Additionally, Natchez Early College teacher Peter Ensminger, who was affectionately called “Mr. E,” died in February and two elementary teachers Tanya Jenkins Jeannice and Lillian Fort, died of unrelated illnesses last week.
The district has school counselors and social workers, but no one who is licensed to diagnose and treat mental illness when medication or in-patient treatment is needed.
Feelings of depression, loneliness and other mental health concerns have always been an issue but these issues have heightened during the COVID-19 pandemic, school officials said.
“I think that the direction that Bruce Counseling is going in would be an asset to our students because right now when it comes to the social and emotional well-being of our students there is a question mark there as far as how to deal with it and, most of all, what they need,” Superintendent Fred Butcher said. “If we offer nothing, it’s a disservice. This is a start.”
Bruce Professional Counseling, which is located at 114 Jeff Davis Blvd. in Natchez, offered to come into schools and provide individual sessions during the day to help solve mental health concerns. Bruce Counseling accepts Medicaid insurance to pay for the service and discussed other ways of funding treatment for those whose insurance does not cover it.

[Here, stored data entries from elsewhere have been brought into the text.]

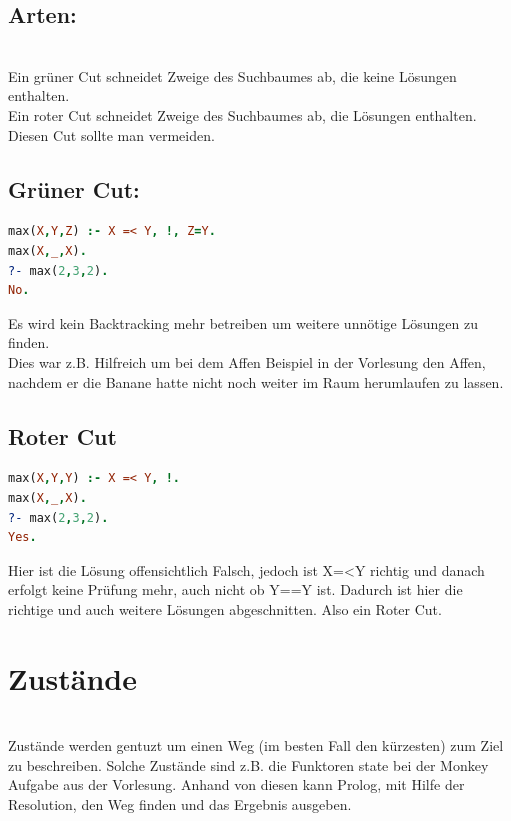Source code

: \subsection{Arten:}\qquad\\
Ein grüner Cut schneidet Zweige des Suchbaumes ab, die keine Lösungen enthalten.\\
Ein roter Cut schneidet Zweige des Suchbaumes ab, die Lösungen enthalten. Diesen Cut sollte man vermeiden.
\subsection{Grüner Cut:}
\begin{lstlisting}[language=Prolog] 
max(X,Y,Z) :- X =< Y, !, Z=Y.
max(X,_,X).
?- max(2,3,2).
No.
\end{lstlisting}
Es wird kein Backtracking mehr betreiben um weitere unnötige Lösungen zu finden. \\
Dies war z.B. Hilfreich um bei dem Affen Beispiel in der Vorlesung den Affen, nachdem er die Banane hatte nicht noch weiter im Raum herumlaufen zu lassen. \\
\newpage
\subsection{Roter Cut}
\begin{lstlisting}[language=Prolog] 
max(X,Y,Y) :- X =< Y, !.
max(X,_,X).
?- max(2,3,2).
Yes.
\end{lstlisting}
Hier ist die Lösung offensichtlich Falsch, jedoch ist X=<Y richtig und danach erfolgt keine Prüfung mehr, auch nicht ob Y==Y ist. Dadurch ist hier die richtige und auch weitere Lösungen abgeschnitten. Also ein Roter Cut.\\

\section{Zustände}\qquad\\
Zustände werden gentuzt um einen Weg (im besten Fall den kürzesten) zum Ziel zu beschreiben. Solche Zustände sind z.B. die Funktoren state bei der Monkey Aufgabe aus der Vorlesung. Anhand von diesen kann Prolog, mit Hilfe der Resolution, den Weg finden und das Ergebnis ausgeben.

Deputy Superintendent Zandra McDonald-Green said community members were also seeking to come into schools and talk to students and asked the board’s permission to let them do so. With board approval, this group came to talk to 11th-grade students at Natchez High School Friday, “because they had been significantly impacted this school year by tragedies inside our community and some outside our community,” Green said.
“We can all say, this is what is going on and these are the concerns, but we think it’s very important that we give students an opportunity to voice their concerns and give their input to what we can do to change what is happening in our community,” she said.
The board also heard a presentation Wednesday about a “Talent Search” program that could be offered through a partnership between the school district and Alcorn State University.
This state-funded program would train students in financial literacy and bring them to visit college campuses for a two-week stay, introducing them to college life.
It’s designed to help students from low-income families, identified by school guidance counselors, who might not otherwise consider going to college, officials said.
The school board is expected to consider adopting a Memorandum of Understanding for each of these programs at their next regular meeting.